__INSTRUCTIONS FOR THE TASK__
Set down, please, exactly the lines below that run from the line with "create a PodDisruptionBudget" to the line with "- **Memory Testing**: Resource", both lines included.

__GIVEN ENTRIES__
===

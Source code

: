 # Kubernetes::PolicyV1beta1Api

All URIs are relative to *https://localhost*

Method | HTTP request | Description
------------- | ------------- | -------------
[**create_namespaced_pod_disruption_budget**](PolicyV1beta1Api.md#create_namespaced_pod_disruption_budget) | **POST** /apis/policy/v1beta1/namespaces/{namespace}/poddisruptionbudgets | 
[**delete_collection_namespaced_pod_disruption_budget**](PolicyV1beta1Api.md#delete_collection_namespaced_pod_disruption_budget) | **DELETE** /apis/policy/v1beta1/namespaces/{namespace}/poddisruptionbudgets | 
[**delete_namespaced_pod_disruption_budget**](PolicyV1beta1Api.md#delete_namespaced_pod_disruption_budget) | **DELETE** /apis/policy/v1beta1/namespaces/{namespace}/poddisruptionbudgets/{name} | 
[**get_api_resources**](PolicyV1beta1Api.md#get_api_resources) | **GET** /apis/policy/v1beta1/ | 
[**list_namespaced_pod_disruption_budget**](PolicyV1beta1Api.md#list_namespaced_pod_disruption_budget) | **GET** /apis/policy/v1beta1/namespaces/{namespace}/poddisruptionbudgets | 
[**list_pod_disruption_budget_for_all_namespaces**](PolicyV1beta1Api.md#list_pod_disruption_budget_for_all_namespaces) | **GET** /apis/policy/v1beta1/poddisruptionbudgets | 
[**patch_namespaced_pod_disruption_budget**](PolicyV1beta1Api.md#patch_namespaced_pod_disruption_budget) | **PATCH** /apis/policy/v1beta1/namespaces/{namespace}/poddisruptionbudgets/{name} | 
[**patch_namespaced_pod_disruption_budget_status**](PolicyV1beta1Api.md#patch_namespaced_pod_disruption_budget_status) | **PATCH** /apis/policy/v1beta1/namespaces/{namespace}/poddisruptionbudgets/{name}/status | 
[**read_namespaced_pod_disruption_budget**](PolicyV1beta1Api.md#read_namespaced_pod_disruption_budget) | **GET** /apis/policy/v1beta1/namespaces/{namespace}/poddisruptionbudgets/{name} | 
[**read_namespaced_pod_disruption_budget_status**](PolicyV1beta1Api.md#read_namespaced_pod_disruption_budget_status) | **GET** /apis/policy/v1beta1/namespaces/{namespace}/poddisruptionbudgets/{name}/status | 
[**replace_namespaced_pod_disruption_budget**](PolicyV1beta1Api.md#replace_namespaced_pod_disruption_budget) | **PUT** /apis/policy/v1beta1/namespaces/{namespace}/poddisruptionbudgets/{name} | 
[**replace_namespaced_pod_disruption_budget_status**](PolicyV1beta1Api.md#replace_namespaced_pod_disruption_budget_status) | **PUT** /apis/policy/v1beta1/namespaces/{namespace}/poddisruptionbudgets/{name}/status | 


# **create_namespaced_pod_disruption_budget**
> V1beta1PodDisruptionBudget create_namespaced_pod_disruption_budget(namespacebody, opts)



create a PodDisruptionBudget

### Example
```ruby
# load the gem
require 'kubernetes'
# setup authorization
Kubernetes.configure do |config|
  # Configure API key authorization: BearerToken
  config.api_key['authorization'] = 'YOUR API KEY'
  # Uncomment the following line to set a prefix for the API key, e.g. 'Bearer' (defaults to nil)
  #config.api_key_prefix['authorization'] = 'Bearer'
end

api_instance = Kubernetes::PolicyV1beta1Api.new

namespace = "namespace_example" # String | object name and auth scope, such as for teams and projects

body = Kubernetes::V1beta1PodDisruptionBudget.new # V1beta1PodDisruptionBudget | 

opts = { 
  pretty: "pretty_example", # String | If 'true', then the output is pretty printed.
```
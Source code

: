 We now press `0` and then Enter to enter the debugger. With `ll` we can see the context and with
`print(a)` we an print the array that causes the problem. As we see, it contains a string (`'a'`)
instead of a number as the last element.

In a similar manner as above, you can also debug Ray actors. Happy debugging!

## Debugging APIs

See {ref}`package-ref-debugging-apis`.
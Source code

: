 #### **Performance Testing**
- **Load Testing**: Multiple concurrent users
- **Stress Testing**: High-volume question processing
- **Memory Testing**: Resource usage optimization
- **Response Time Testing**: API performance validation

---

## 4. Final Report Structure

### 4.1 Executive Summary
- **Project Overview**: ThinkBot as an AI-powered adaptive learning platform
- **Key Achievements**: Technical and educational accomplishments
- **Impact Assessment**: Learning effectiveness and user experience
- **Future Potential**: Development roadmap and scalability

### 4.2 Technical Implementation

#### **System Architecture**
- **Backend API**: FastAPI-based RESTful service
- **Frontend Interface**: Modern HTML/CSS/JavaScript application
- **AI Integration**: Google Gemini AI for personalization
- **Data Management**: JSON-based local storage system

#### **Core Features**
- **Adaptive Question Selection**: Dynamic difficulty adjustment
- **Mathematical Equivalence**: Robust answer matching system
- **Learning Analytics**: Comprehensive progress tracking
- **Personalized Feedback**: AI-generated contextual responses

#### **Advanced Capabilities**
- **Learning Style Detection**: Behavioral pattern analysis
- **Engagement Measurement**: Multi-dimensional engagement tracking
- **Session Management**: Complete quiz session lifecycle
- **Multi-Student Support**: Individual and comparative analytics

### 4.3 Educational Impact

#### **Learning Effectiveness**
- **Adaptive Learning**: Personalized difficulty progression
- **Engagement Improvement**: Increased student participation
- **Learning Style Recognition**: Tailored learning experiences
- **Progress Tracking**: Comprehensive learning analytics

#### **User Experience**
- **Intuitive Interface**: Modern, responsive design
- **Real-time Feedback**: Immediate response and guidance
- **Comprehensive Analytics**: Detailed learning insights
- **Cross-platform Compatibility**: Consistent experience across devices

===

__RESPONSE TO THE EXERCISE__
create a PodDisruptionBudget

### Example
```ruby
# load the gem
require 'kubernetes'
# setup authorization
Kubernetes.configure do |config|
  # Configure API key authorization: BearerToken
  config.api_key['authorization'] = 'YOUR API KEY'
  # Uncomment the following line to set a prefix for the API key, e.g. 'Bearer' (defaults to nil)
  #config.api_key_prefix['authorization'] = 'Bearer'
end

api_instance = Kubernetes::PolicyV1beta1Api.new

namespace = "namespace_example" # String | object name and auth scope, such as for teams and projects

body = Kubernetes::V1beta1PodDisruptionBudget.new # V1beta1PodDisruptionBudget | 

opts = { 
  pretty: "pretty_example", # String | If 'true', then the output is pretty printed.
```
Source code

: We now press `0` and then Enter to enter the debugger. With `ll` we can see the context and with
`print(a)` we an print the array that causes the problem. As we see, it contains a string (`'a'`)
instead of a number as the last element.

In a similar manner as above, you can also debug Ray actors. Happy debugging!

## Debugging APIs

See {ref}`package-ref-debugging-apis`.
Source code

: #### **Performance Testing**
- **Load Testing**: Multiple concurrent users
- **Stress Testing**: High-volume question processing
- **Memory Testing**: Resource usage optimization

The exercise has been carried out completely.